══ The data
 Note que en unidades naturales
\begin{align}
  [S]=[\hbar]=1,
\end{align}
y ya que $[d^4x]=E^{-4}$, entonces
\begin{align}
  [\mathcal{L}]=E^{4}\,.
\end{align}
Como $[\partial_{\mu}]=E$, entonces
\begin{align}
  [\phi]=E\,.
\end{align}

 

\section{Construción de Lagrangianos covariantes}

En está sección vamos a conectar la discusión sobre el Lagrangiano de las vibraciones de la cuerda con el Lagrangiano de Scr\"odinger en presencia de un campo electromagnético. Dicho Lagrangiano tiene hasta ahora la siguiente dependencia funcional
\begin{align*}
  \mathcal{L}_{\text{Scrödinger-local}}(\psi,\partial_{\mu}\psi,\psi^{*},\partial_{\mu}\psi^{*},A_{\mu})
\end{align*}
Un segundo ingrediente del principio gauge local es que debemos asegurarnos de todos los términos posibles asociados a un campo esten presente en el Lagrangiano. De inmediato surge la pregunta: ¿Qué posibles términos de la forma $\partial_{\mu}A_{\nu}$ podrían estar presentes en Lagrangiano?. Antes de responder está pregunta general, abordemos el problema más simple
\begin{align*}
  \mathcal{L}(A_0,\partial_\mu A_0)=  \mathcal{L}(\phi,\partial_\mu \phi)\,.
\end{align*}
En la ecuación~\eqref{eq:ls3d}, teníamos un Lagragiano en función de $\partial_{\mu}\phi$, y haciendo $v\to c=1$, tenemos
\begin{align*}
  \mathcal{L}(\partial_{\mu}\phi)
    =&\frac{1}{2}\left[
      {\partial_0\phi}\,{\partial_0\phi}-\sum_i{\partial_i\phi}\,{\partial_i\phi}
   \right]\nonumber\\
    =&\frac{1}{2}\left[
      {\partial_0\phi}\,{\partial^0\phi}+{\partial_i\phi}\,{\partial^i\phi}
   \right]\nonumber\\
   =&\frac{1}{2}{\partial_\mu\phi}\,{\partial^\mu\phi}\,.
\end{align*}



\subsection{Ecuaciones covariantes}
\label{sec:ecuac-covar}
════
Return the full data, every line of it, with nothing altered.

 Note que en unidades naturales
\begin{align}
  [S]=[\hbar]=1,
\end{align}
y ya que $[d^4x]=E^{-4}$, entonces
\begin{align}
  [\mathcal{L}]=E^{4}\,.
\end{align}
Como $[\partial_{\mu}]=E$, entonces
\begin{align}
  [\phi]=E\,.
\end{align}

 

\section{Construción de Lagrangianos covariantes}

En está sección vamos a conectar la discusión sobre el Lagrangiano de las vibraciones de la cuerda con el Lagrangiano de Scr\"odinger en presencia de un campo electromagnético. Dicho Lagrangiano tiene hasta ahora la siguiente dependencia funcional
\begin{align*}
  \mathcal{L}_{\text{Scrödinger-local}}(\psi,\partial_{\mu}\psi,\psi^{*},\partial_{\mu}\psi^{*},A_{\mu})
\end{align*}
Un segundo ingrediente del principio gauge local es que debemos asegurarnos de todos los términos posibles asociados a un campo esten presente en el Lagrangiano. De inmediato surge la pregunta: ¿Qué posibles términos de la forma $\partial_{\mu}A_{\nu}$ podrían estar presentes en Lagrangiano?. Antes de responder está pregunta general, abordemos el problema más simple
\begin{align*}
  \mathcal{L}(A_0,\partial_\mu A_0)=  \mathcal{L}(\phi,\partial_\mu \phi)\,.
\end{align*}
En la ecuación~\eqref{eq:ls3d}, teníamos un Lagragiano en función de $\partial_{\mu}\phi$, y haciendo $v\to c=1$, tenemos
\begin{align*}
  \mathcal{L}(\partial_{\mu}\phi)
    =&\frac{1}{2}\left[
      {\partial_0\phi}\,{\partial_0\phi}-\sum_i{\partial_i\phi}\,{\partial_i\phi}
   \right]\nonumber\\
    =&\frac{1}{2}\left[
      {\partial_0\phi}\,{\partial^0\phi}+{\partial_i\phi}\,{\partial^i\phi}
   \right]\nonumber\\
   =&\frac{1}{2}{\partial_\mu\phi}\,{\partial^\mu\phi}\,.
\end{align*}



\subsection{Ecuaciones covariantes}
\label{sec:ecuac-covar}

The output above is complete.